PROVIDED RECORDS:
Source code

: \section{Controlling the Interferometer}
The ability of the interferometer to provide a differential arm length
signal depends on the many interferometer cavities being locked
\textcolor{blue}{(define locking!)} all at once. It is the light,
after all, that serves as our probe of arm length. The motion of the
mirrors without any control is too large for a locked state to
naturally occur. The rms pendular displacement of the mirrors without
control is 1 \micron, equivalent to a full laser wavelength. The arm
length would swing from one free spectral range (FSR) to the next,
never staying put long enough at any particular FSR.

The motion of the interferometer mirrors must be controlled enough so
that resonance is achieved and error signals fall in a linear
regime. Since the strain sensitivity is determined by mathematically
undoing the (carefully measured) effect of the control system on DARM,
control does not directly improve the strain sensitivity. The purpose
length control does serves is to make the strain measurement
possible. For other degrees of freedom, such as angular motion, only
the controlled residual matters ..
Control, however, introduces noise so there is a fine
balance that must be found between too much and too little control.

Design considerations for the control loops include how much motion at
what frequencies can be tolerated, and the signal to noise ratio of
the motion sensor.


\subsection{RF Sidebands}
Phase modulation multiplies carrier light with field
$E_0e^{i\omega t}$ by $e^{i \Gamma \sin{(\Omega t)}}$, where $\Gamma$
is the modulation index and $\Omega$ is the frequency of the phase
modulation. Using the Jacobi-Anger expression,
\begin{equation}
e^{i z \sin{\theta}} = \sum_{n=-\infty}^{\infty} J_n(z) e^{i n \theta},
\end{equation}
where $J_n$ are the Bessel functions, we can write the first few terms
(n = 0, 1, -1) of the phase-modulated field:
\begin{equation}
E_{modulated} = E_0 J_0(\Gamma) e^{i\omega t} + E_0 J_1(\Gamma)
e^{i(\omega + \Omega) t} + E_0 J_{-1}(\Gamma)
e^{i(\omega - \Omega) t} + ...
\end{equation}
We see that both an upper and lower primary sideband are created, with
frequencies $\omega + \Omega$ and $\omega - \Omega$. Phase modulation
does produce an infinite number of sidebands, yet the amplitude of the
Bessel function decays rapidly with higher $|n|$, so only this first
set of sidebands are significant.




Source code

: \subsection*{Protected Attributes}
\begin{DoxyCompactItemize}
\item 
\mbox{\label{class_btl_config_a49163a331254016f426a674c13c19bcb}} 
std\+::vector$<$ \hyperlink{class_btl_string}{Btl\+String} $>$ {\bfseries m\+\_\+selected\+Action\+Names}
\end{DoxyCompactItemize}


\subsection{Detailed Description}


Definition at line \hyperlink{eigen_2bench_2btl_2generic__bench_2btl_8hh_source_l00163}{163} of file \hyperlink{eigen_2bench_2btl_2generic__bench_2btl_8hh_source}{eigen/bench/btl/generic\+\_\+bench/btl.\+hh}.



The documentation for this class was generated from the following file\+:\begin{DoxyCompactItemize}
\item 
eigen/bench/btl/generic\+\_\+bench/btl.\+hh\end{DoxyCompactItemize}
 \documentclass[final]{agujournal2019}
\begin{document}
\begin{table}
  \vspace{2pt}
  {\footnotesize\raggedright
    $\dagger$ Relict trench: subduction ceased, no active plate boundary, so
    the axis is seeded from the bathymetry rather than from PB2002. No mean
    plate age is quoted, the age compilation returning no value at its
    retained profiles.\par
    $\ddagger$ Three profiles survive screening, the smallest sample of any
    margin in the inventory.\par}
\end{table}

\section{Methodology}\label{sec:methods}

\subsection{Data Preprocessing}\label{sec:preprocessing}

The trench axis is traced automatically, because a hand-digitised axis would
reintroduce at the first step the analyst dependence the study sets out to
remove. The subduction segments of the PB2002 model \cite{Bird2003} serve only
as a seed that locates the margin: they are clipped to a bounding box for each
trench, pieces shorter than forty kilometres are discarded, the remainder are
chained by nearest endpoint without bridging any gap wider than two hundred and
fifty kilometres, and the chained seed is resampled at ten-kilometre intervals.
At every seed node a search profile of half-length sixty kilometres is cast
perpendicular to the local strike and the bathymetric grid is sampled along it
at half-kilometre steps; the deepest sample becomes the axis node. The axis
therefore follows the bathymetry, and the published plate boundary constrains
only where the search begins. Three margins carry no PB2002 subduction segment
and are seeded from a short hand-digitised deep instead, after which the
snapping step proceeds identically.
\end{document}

INSTRUCTIONS TO FOLLOW: Scan the entries above for the word "axis". Report the lines that hold it.

SOLUTION TO THIS TASK:
    the axis is seeded from the bathymetry rather than from PB2002. No mean
The trench axis is traced automatically, because a hand-digitised axis would
at half-kilometre steps; the deepest sample becomes the axis node. The axis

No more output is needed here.